With an OrgDb object, you can also use the helper function get_GO_gene_sets_from_orgdb() in GSEAtraining package:

## 'select()' returned 1:many mapping between keys and columns
lt[1]
## $`GO:0000002`
## [1] "101081509" "101083159" "101083771" "101086314" "101086515" "101086671"
## [7] "101088958" "101093964" "101097343"

Practice

Practice 1

Try to obtain GO (BP) gene sets for dolphin (latin name: Tursiops truncatus) from BioMartGOGeneSets and AnnotationHub. Compare the difference of the GO gene sets from these two sources, e.g. compare the number of annotated genes from the two sources.

Solution

Get GO gene sets from biomart. First search the “dataset name” with supportedOrganisms().

gs1 = getBioMartGOGeneSets("ttruncatus_gene_ensembl", "BP", gene_id_type = "entrez_id")

Get GO gene sets from NCBI/AnnotationHub.
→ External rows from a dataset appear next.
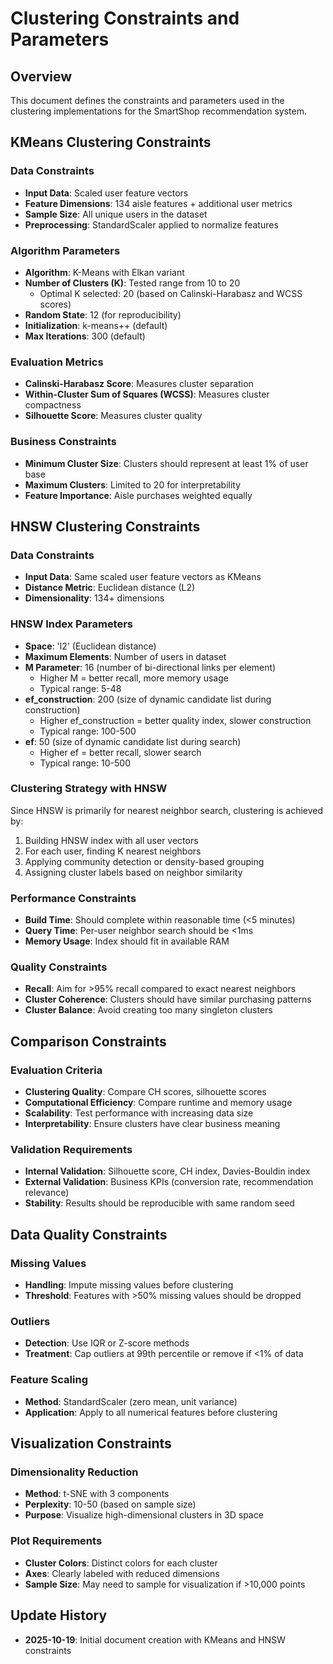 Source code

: # Clustering Constraints and Parameters

## Overview
This document defines the constraints and parameters used in the clustering implementations for the SmartShop recommendation system.

## KMeans Clustering Constraints

### Data Constraints
- **Input Data**: Scaled user feature vectors
- **Feature Dimensions**: 134 aisle features + additional user metrics
- **Sample Size**: All unique users in the dataset
- **Preprocessing**: StandardScaler applied to normalize features

### Algorithm Parameters
- **Algorithm**: K-Means with Elkan variant
- **Number of Clusters (K)**: Tested range from 10 to 20
  - Optimal K selected: 20 (based on Calinski-Harabasz and WCSS scores)
- **Random State**: 12 (for reproducibility)
- **Initialization**: k-means++ (default)
- **Max Iterations**: 300 (default)

### Evaluation Metrics
- **Calinski-Harabasz Score**: Measures cluster separation
- **Within-Cluster Sum of Squares (WCSS)**: Measures cluster compactness
- **Silhouette Score**: Measures cluster quality

### Business Constraints
- **Minimum Cluster Size**: Clusters should represent at least 1% of user base
- **Maximum Clusters**: Limited to 20 for interpretability
- **Feature Importance**: Aisle purchases weighted equally

## HNSW Clustering Constraints

### Data Constraints
- **Input Data**: Same scaled user feature vectors as KMeans
- **Distance Metric**: Euclidean distance (L2)
- **Dimensionality**: 134+ dimensions

### HNSW Index Parameters
- **Space**: 'l2' (Euclidean distance)
- **Maximum Elements**: Number of users in dataset
- **M Parameter**: 16 (number of bi-directional links per element)
  - Higher M = better recall, more memory usage
  - Typical range: 5-48
- **ef_construction**: 200 (size of dynamic candidate list during construction)
  - Higher ef_construction = better quality index, slower construction
  - Typical range: 100-500
- **ef**: 50 (size of dynamic candidate list during search)
  - Higher ef = better recall, slower search
  - Typical range: 10-500

### Clustering Strategy with HNSW
Since HNSW is primarily for nearest neighbor search, clustering is achieved by:
1. Building HNSW index with all user vectors
2. For each user, finding K nearest neighbors
3. Applying community detection or density-based grouping
4. Assigning cluster labels based on neighbor similarity

### Performance Constraints
- **Build Time**: Should complete within reasonable time (<5 minutes)
- **Query Time**: Per-user neighbor search should be <1ms
- **Memory Usage**: Index should fit in available RAM

### Quality Constraints
- **Recall**: Aim for >95% recall compared to exact nearest neighbors
- **Cluster Coherence**: Clusters should have similar purchasing patterns
- **Cluster Balance**: Avoid creating too many singleton clusters

## Comparison Constraints

### Evaluation Criteria
- **Clustering Quality**: Compare CH scores, silhouette scores
- **Computational Efficiency**: Compare runtime and memory usage
- **Scalability**: Test performance with increasing data size
- **Interpretability**: Ensure clusters have clear business meaning

### Validation Requirements
- **Internal Validation**: Silhouette score, CH index, Davies-Bouldin index
- **External Validation**: Business KPIs (conversion rate, recommendation relevance)
- **Stability**: Results should be reproducible with same random seed

## Data Quality Constraints

### Missing Values
- **Handling**: Impute missing values before clustering
- **Threshold**: Features with >50% missing values should be dropped

### Outliers
- **Detection**: Use IQR or Z-score methods
- **Treatment**: Cap outliers at 99th percentile or remove if <1% of data

### Feature Scaling
- **Method**: StandardScaler (zero mean, unit variance)
- **Application**: Apply to all numerical features before clustering

## Visualization Constraints

### Dimensionality Reduction
- **Method**: t-SNE with 3 components
- **Perplexity**: 10-50 (based on sample size)
- **Purpose**: Visualize high-dimensional clusters in 3D space

### Plot Requirements
- **Cluster Colors**: Distinct colors for each cluster
- **Axes**: Clearly labeled with reduced dimensions
- **Sample Size**: May need to sample for visualization if >10,000 points

## Update History
- **2025-10-19**: Initial document creation with KMeans and HNSW constraints
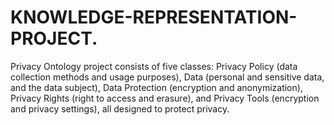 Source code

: # KNOWLEDGE-REPRESENTATION-PROJECT.
 Privacy Ontology project consists of five classes: Privacy Policy (data collection methods and usage purposes), Data (personal and sensitive data, and the data subject), Data Protection (encryption and anonymization), Privacy Rights (right to access and erasure), and Privacy Tools (encryption and privacy settings), all designed to protect privacy.
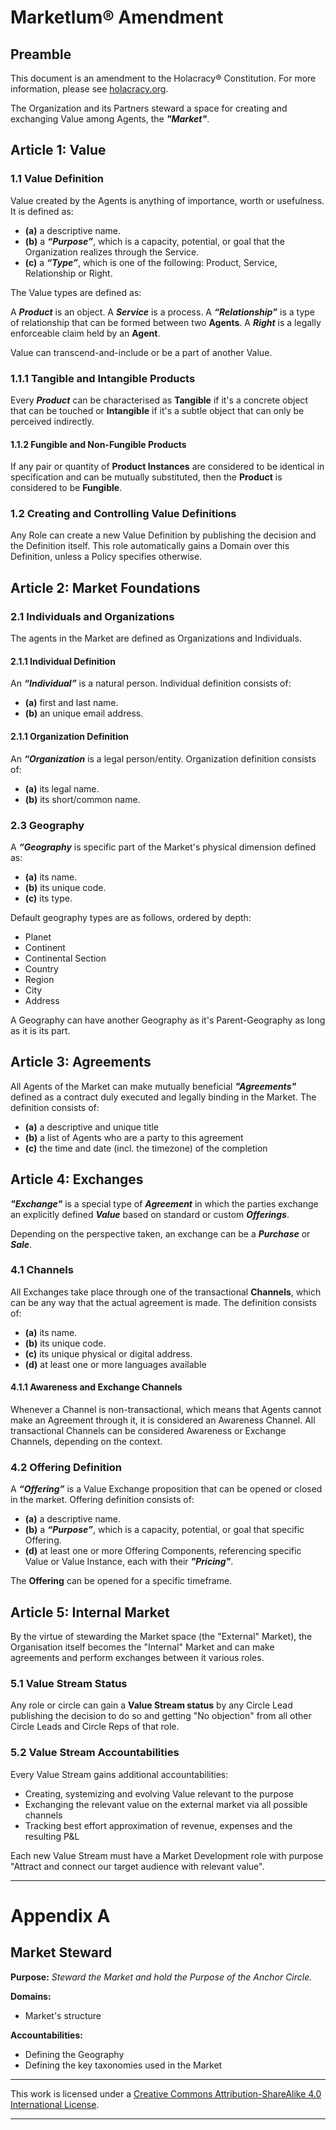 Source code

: # **Marketlum® Amendment**

## Preamble

This document is an amendment to the Holacracy® Constitution. For more information, please see <a rel="license" href="https://holacracy.org">holacracy.org</a>.

The Organization and its Partners steward a space for creating and exchanging Value among Agents, the ***"Market"***.

## Article 1: Value

### 1.1 Value Definition

Value created by the Agents is anything of importance, worth or usefulness. It is defined as:

- **(a)** a descriptive name.
- **(b)** a ***“Purpose”***, which is a capacity, potential, or goal that the Organization realizes through the Service.
- **(c)** a ***“Type”***, which is one of the following: Product, Service, Relationship or Right.

The Value types are defined as:

A ***Product*** is an object.
A ***Service*** is a process.
A ***“Relationship”*** is a type of relationship that can be formed between two **Agents**.
A ***Right*** is a legally enforceable claim held by an **Agent**.

Value can transcend-and-include or be a part of another Value.

### 1.1.1 Tangible and Intangible Products

Every ***Product*** can be characterised as **Tangible** if it's a concrete object that can be touched or **Intangible** if it's a subtle object that can only be perceived indirectly.

#### 1.1.2 Fungible and Non-Fungible Products

If any pair or quantity of **Product Instances** are considered to be identical in specification and can be mutually substituted, then the **Product** is considered to be **Fungible**.

### 1.2 Creating and Controlling Value Definitions

Any Role can create a new Value Definition by publishing the decision and the Definition itself. This role automatically gains a Domain over this Definition, unless a Policy specifies otherwise.

## Article 2: Market Foundations

### 2.1 Individuals and Organizations

The agents in the Market are defined as Organizations and Individuals.

#### 2.1.1 Individual Definition

An ***“Individual”*** is a natural person. Individual definition consists of:

- **(a)** first and last name.
- **(b)** an unique email address.

#### 2.1.1 Organization Definition

An ***“Organization*** is a legal person/entity. Organization definition consists of:

- **(a)** its legal name.
- **(b)** its short/common name.

### 2.3 Geography

A ***“Geography*** is specific part of the Market's physical dimension defined as:

- **(a)** its name.
- **(b)** its unique code.
- **(c)** its type.

Default geography types are as follows, ordered by depth:

- Planet
- Continent
- Continental Section
- Country
- Region
- City
- Address

A Geography can have another Geography as it's Parent-Geography as long as it is its part.

## Article 3: Agreements

All Agents of the Market can make mutually beneficial ***"Agreements"*** defined as a contract duly executed and legally binding in the Market. The definition consists of:

- **(a)** a descriptive and unique title
- **(b)** a list of Agents who are a party to this agreement
- **(c)** the time and date (incl. the timezone) of the completion

## Article 4: Exchanges

***"Exchange"*** is a special type of ***Agreement*** in which the parties exchange an explicitly defined ***Value*** based on standard or custom ***Offerings***. 

Depending on the perspective taken, an exchange can be a ***Purchase*** or ***Sale***.

### 4.1 Channels

All Exchanges take place through one of the transactional **Channels**, which can be any way that the actual agreement is made. The definition consists of:

- **(a)** its name.
- **(b)** its unique code.
- **(c)** its unique physical or digital address.
- **(d)** at least one or more languages available

#### 4.1.1 Awareness and Exchange Channels

Whenever a Channel is non-transactional, which means that Agents cannot make an Agreement through it, it is considered an Awareness Channel. All transactional Channels can be considered Awareness or Exchange Channels, depending on the context.

### 4.2 Offering Definition

A ***“Offering”*** is a Value Exchange proposition that can be opened or closed in the market. Offering definition consists of:

- **(a)** a descriptive name.
- **(b)** a ***“Purpose”***, which is a capacity, potential, or goal that specific Offering.
- **(d)** at least one or more Offering Components, referencing specific Value or Value Instance, each with their ***"Pricing"***.

The **Offering** can be opened for a specific timeframe.

## Article 5: Internal Market

By the virtue of stewarding the Market space (the "External" Market), the Organisation itself becomes the "Internal" Market and can make agreements and perform exchanges between it various roles.

### 5.1 Value Stream Status

Any role or circle can gain a **Value Stream status** by any Circle Lead publishing the decision to do so and getting "No objection" from all other Circle Leads and Circle Reps of that role.

### 5.2 Value Stream Accountabilities

Every Value Stream gains additional accountabilities:

- Creating, systemizing and evolving Value relevant to the purpose
- Exchanging the relevant value on the external market via all possible channels
- Tracking best effort approximation of revenue, expenses and the resulting P&L

Each new Value Stream must have a Market Development role with purpose "Attract and connect our target audience with relevant value".

---

# **Appendix A**

## Market Steward

**Purpose:** _Steward the Market and hold the Purpose of the Anchor Circle._

**Domains:**

- Market's structure

**Accountabilities:**

- Defining the Geography
- Defining the key taxonomies used in the Market

---

This work is licensed under a <a rel="license" href="http://creativecommons.org/licenses/by-sa/4.0/">Creative Commons Attribution-ShareAlike 4.0 International License</a>.

---
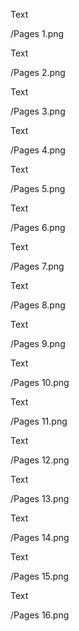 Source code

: Text

/Pages 1.png

Text

/Pages 2.png

Text

/Pages 3.png

Text

/Pages 4.png

Text

/Pages 5.png

Text

/Pages 6.png

Text

/Pages 7.png

Text

/Pages 8.png

Text

/Pages 9.png

Text

/Pages 10.png

Text

/Pages 11.png

Text

/Pages 12.png

Text

/Pages 13.png

Text

/Pages 14.png

Text

/Pages 15.png

Text

/Pages 16.png

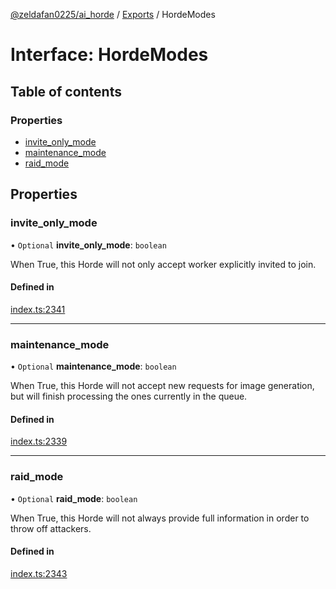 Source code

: [@zeldafan0225/ai_horde](../README.md) / [Exports](../modules.md) / HordeModes

# Interface: HordeModes

## Table of contents

### Properties

- [invite\_only\_mode](HordeModes.md#invite_only_mode)
- [maintenance\_mode](HordeModes.md#maintenance_mode)
- [raid\_mode](HordeModes.md#raid_mode)

## Properties

### invite\_only\_mode

• `Optional` **invite\_only\_mode**: `boolean`

When True, this Horde will not only accept worker explicitly invited to join.

#### Defined in

[index.ts:2341](https://github.com/ZeldaFan0225/ai_horde/blob/99a73d4/index.ts#L2341)

___

### maintenance\_mode

• `Optional` **maintenance\_mode**: `boolean`

When True, this Horde will not accept new requests for image generation, but will finish processing the ones currently in the queue.

#### Defined in

[index.ts:2339](https://github.com/ZeldaFan0225/ai_horde/blob/99a73d4/index.ts#L2339)

___

### raid\_mode

• `Optional` **raid\_mode**: `boolean`

When True, this Horde will not always provide full information in order to throw off attackers.

#### Defined in

[index.ts:2343](https://github.com/ZeldaFan0225/ai_horde/blob/99a73d4/index.ts#L2343)
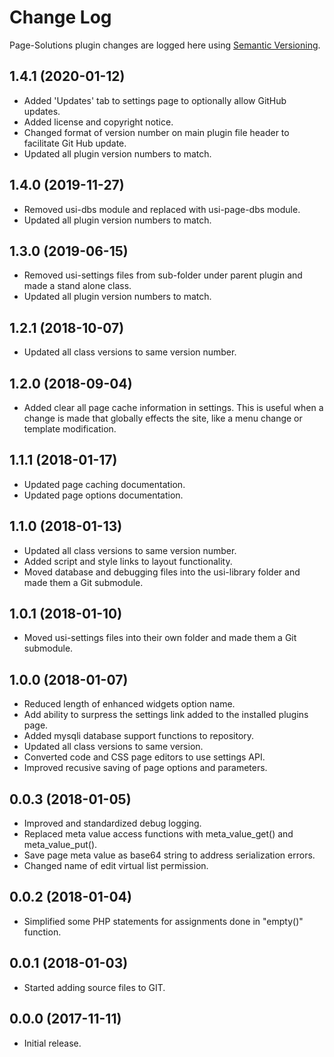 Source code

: # Change Log #

Page-Solutions plugin changes are logged here using <a href="http://semver.org/">Semantic Versioning</a>.

## 1.4.1 (2020-01-12) ##
* Added 'Updates' tab to settings page to optionally allow GitHub updates.
* Added license and copyright notice.
* Changed format of version number on main plugin file header to facilitate Git Hub update.
* Updated all plugin version numbers to match.

## 1.4.0 (2019-11-27) ##
* Removed usi-dbs module and replaced with usi-page-dbs module.
* Updated all plugin version numbers to match.

## 1.3.0 (2019-06-15) ##
* Removed usi-settings files from sub-folder under parent plugin and made a stand alone class.
* Updated all plugin version numbers to match.

## 1.2.1 (2018-10-07) ##
* Updated all class versions to same version number.

## 1.2.0 (2018-09-04) ##
* Added clear all page cache information in settings. This is useful when a change is made that globally effects the site, like a menu change or template modification.

## 1.1.1 (2018-01-17) ##
* Updated page caching documentation.
* Updated page options documentation.

## 1.1.0 (2018-01-13) ##
* Updated all class versions to same version number.
* Added script and style links to layout functionality.
* Moved database and debugging files into the usi-library folder and made them a Git submodule.

## 1.0.1 (2018-01-10) ##
* Moved usi-settings files into their own folder and made them a Git submodule.

## 1.0.0 (2018-01-07) ##
* Reduced length of enhanced widgets option name.
* Add ability to surpress the settings link added to the installed plugins page.
* Added mysqli database support functions to repository.
* Updated all class versions to same version.
* Converted code and CSS page editors to use settings API.
* Improved recusive saving of page options and parameters.

## 0.0.3 (2018-01-05) ##
* Improved and standardized debug logging.
* Replaced meta value access functions with meta_value_get() and meta_value_put().
* Save page meta value as base64 string to address serialization errors.
* Changed name of edit virtual list permission.

## 0.0.2 (2018-01-04) ##
* Simplified some PHP statements for assignments done in "empty()" function.

## 0.0.1 (2018-01-03) ##
* Started adding source files to GIT.

## 0.0.0 (2017-11-11) ##
* Initial release.

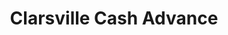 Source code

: ---
title: "Clarsville Cash Advance"
url: /clarksville/clarsville-cash-advance/
shop: pawnbroker
---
query(ah, c("Tursiops truncatus", "OrgDb"))
## AnnotationHub with 1 record
## # snapshotDate(): 2023-04-25
## # names(): AH112418
## # $dataprovider: ftp://ftp.ncbi.nlm.nih.gov/gene/DATA/
## # $species: Tursiops truncatus
## # $rdataclass: OrgDb
## # $rdatadateadded: 2023-04-24
## # $title: org.Tursiops_truncatus.eg.sqlite
## # $description: NCBI gene ID based annotations about Tursiops truncatus
## # $taxonomyid: 9739
## # $genome: NCBI genomes
## # $sourcetype: NCBI/UniProt
## # $sourceurl: ftp://ftp.ncbi.nlm.nih.gov/gene/DATA/, ftp://ftp.uniprot.org/p...
## # $sourcesize: NA
## # $tags: c("NCBI", "Gene", "Annotation") 
## # retrieve record with 'object[["AH112418"]]'
orgdb = ah[["AH112418"]]
## loading from cache
gs2 = get_GO_gene_sets_from_orgdb(orgdb, "BP")
## 'select()' returned 1:many mapping between keys and columns
cn = intersect(names(gs1), names(gs2))
n1 = sapply(gs1, length)
n2 = sapply(gs2, length)

plot(n1[cn], n2[cn], xlab = "getBioMartGOGeneSets", ylab = "AnnotationHub")

Actually, the GO gene sets from getBioMartGOGeneSets()/Ensembl is from an older genome build for dolphin. So it is more suggested to use the data from AnnotationHub/NCBI.